**TASK INSTRUCTIONS**
Could the data below be copied exactly, minus the pictures?

**DATASET RECORDS**
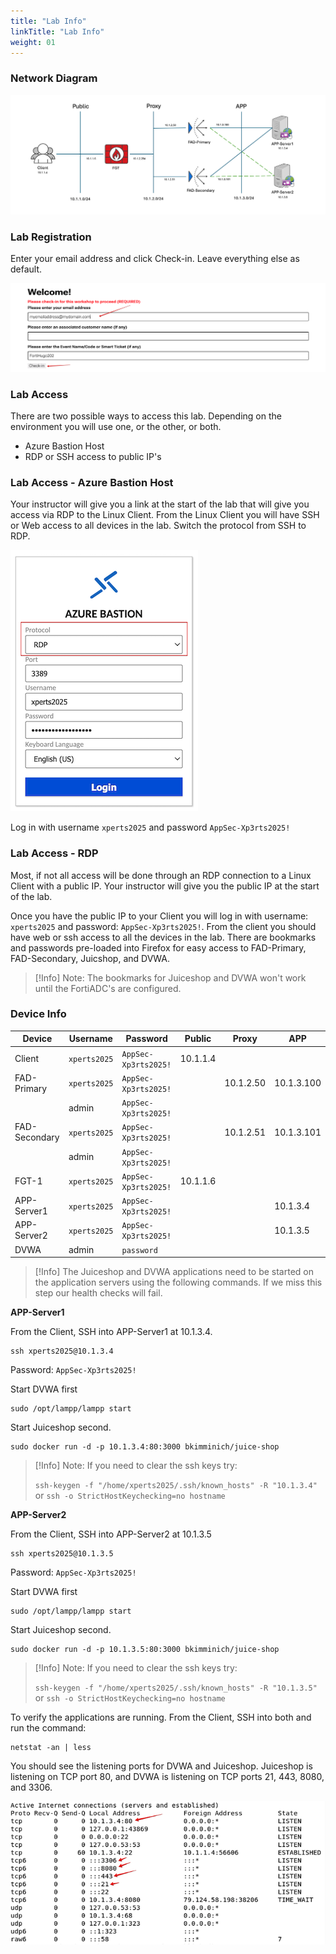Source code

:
 ```yaml
---
title: "Lab Info"
linkTitle: "Lab Info"
weight: 01
---
```

### **Network Diagram**

![](fad-logical-w-ips.png)

### **Lab Registration**

Enter your email address and click Check-in.  Leave everything else as default.

![](registration.png)

### **Lab Access**

There are two possible ways to access this lab. Depending on the environment you will use one, or the other, or both.
- Azure Bastion Host
- RDP or SSH access to public IP's

### **Lab Access - Azure Bastion Host**

Your instructor will give you a link at the start of the lab that will give you access via RDP to the Linux Client.  From the Linux Client you will have SSH or Web access to all devices in the lab.  Switch the protocol from SSH to RDP.

![](bastion.png)

Log in with username ```xperts2025``` and password ```AppSec-Xp3rts2025!```        

### **Lab Access - RDP**

Most, if not all access will be done through an RDP connection to a Linux Client with a public IP.  Your instructor will give you the public IP at the start of the lab.

Once you have the public IP to your Client you will log in with username: ```xperts2025``` and password: ```AppSec-Xp3rts2025!```.  From the client you should have web or ssh access to all the devices in the lab.  There are bookmarks and passwords pre-loaded into Firefox for easy access to FAD-Primary, FAD-Secondary, Juicshop, and DVWA.

> [!Info]
> Note: The bookmarks for Juiceshop and DVWA won't work until the FortiADC's are configured.

### **Device Info**

| Device        |Username|Password| Public | Proxy     | APP        |
|---------------|-----|--------|--|-----------|------------|
| Client        |```xperts2025```|```AppSec-Xp3rts2025!```| 10.1.1.4 |           |            |
| FAD-Primary   |```xperts2025```|```AppSec-Xp3rts2025!```|  | 10.1.2.50 | 10.1.3.100 |
|               |admin|```AppSec-Xp3rts2025!```|  |           |            |
| FAD-Secondary |```xperts2025```|```AppSec-Xp3rts2025!```|  | 10.1.2.51 | 10.1.3.101 |
|               |admin|```AppSec-Xp3rts2025!```|  |           |            |
|FGT-1|```xperts2025```|```AppSec-Xp3rts2025!```| 10.1.1.6 |           |            |
|APP-Server1|```xperts2025```|```AppSec-Xp3rts2025!```|  |           | 10.1.3.4   |
|APP-Server2|```xperts2025```|```AppSec-Xp3rts2025!```|  |           | 10.1.3.5   |
|DVWA|admin|```password```||||

> [!Info]
> The Juiceshop and DVWA applications need to be started on the application servers using the following commands.  If we miss this step our health checks will fail.

**APP-Server1**

From the Client, SSH into APP-Server1 at 10.1.3.4.
```
ssh xperts2025@10.1.3.4
```
Password: ```AppSec-Xp3rts2025!```

Start DVWA first
```
sudo /opt/lampp/lampp start
```

Start Juiceshop second.

```
sudo docker run -d -p 10.1.3.4:80:3000 bkimminich/juice-shop
```
> [!Info]
> Note: If you need to clear the ssh keys try:
> 
> ```ssh-keygen -f "/home/xperts2025/.ssh/known_hosts" -R "10.1.3.4"```
> or
> ```ssh -o StrictHostKeychecking=no hostname```

**APP-Server2**

From the Client, SSH into APP-Server2 at 10.1.3.5
```
ssh xperts2025@10.1.3.5
```
Password: ```AppSec-Xp3rts2025!```

Start DVWA first
```
sudo /opt/lampp/lampp start
```

Start Juiceshop second.

```
sudo docker run -d -p 10.1.3.5:80:3000 bkimminich/juice-shop
```
> [!Info]
> Note: If you need to clear the ssh keys try:
> 
> ```ssh-keygen -f "/home/xperts2025/.ssh/known_hosts" -R "10.1.3.5"```
> or
> ```ssh -o StrictHostKeychecking=no hostname```

To verify the applications are running.  From the Client, SSH into both and run the command:
```
netstat -an | less
```
You should see the listening ports for DVWA and Juiceshop.  Juiceshop is listening on TCP port 80, and DVWA is listening on TCP ports 21, 443, 8080, and 3306.

![](netstat.png)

**SOLUTION TO THE EXERCISE**
Source code

:
 ```yaml
---
title: "Lab Info"
linkTitle: "Lab Info"
weight: 01
---
```

### **Network Diagram**

![](fad-logical-w-ips.png)

### **Lab Registration**

Enter your email address and click Check-in.  Leave everything else as default.

![](registration.png)

### **Lab Access**

There are two possible ways to access this lab. Depending on the environment you will use one, or the other, or both.
- Azure Bastion Host
- RDP or SSH access to public IP's

### **Lab Access - Azure Bastion Host**

Your instructor will give you a link at the start of the lab that will give you access via RDP to the Linux Client.  From the Linux Client you will have SSH or Web access to all devices in the lab.  Switch the protocol from SSH to RDP.

![](bastion.png)

Log in with username ```xperts2025``` and password ```AppSec-Xp3rts2025!```        

### **Lab Access - RDP**

Most, if not all access will be done through an RDP connection to a Linux Client with a public IP.  Your instructor will give you the public IP at the start of the lab.

Once you have the public IP to your Client you will log in with username: ```xperts2025``` and password: ```AppSec-Xp3rts2025!```.  From the client you should have web or ssh access to all the devices in the lab.  There are bookmarks and passwords pre-loaded into Firefox for easy access to FAD-Primary, FAD-Secondary, Juicshop, and DVWA.

> [!Info]
> Note: The bookmarks for Juiceshop and DVWA won't work until the FortiADC's are configured.

### **Device Info**

| Device        |Username|Password| Public | Proxy     | APP        |
|---------------|-----|--------|--|-----------|------------|
| Client        |```xperts2025```|```AppSec-Xp3rts2025!```| 10.1.1.4 |           |            |
| FAD-Primary   |```xperts2025```|```AppSec-Xp3rts2025!```|  | 10.1.2.50 | 10.1.3.100 |
|               |admin|```AppSec-Xp3rts2025!```|  |           |            |
| FAD-Secondary |```xperts2025```|```AppSec-Xp3rts2025!```|  | 10.1.2.51 | 10.1.3.101 |
|               |admin|```AppSec-Xp3rts2025!```|  |           |            |
|FGT-1|```xperts2025```|```AppSec-Xp3rts2025!```| 10.1.1.6 |           |            |
|APP-Server1|```xperts2025```|```AppSec-Xp3rts2025!```|  |           | 10.1.3.4   |
|APP-Server2|```xperts2025```|```AppSec-Xp3rts2025!```|  |           | 10.1.3.5   |
|DVWA|admin|```password```||||

> [!Info]
> The Juiceshop and DVWA applications need to be started on the application servers using the following commands.  If we miss this step our health checks will fail.

**APP-Server1**

From the Client, SSH into APP-Server1 at 10.1.3.4.
```
ssh xperts2025@10.1.3.4
```
Password: ```AppSec-Xp3rts2025!```

Start DVWA first
```
sudo /opt/lampp/lampp start
```

Start Juiceshop second.

```
sudo docker run -d -p 10.1.3.4:80:3000 bkimminich/juice-shop
```
> [!Info]
> Note: If you need to clear the ssh keys try:
> 
> ```ssh-keygen -f "/home/xperts2025/.ssh/known_hosts" -R "10.1.3.4"```
> or
> ```ssh -o StrictHostKeychecking=no hostname```

**APP-Server2**

From the Client, SSH into APP-Server2 at 10.1.3.5
```
ssh xperts2025@10.1.3.5
```
Password: ```AppSec-Xp3rts2025!```

Start DVWA first
```
sudo /opt/lampp/lampp start
```

Start Juiceshop second.

```
sudo docker run -d -p 10.1.3.5:80:3000 bkimminich/juice-shop
```
> [!Info]
> Note: If you need to clear the ssh keys try:
> 
> ```ssh-keygen -f "/home/xperts2025/.ssh/known_hosts" -R "10.1.3.5"```
> or
> ```ssh -o StrictHostKeychecking=no hostname```

To verify the applications are running.  From the Client, SSH into both and run the command:
```
netstat -an | less
```
You should see the listening ports for DVWA and Juiceshop.  Juiceshop is listening on TCP port 80, and DVWA is listening on TCP ports 21, 443, 8080, and 3306.

![](netstat.png)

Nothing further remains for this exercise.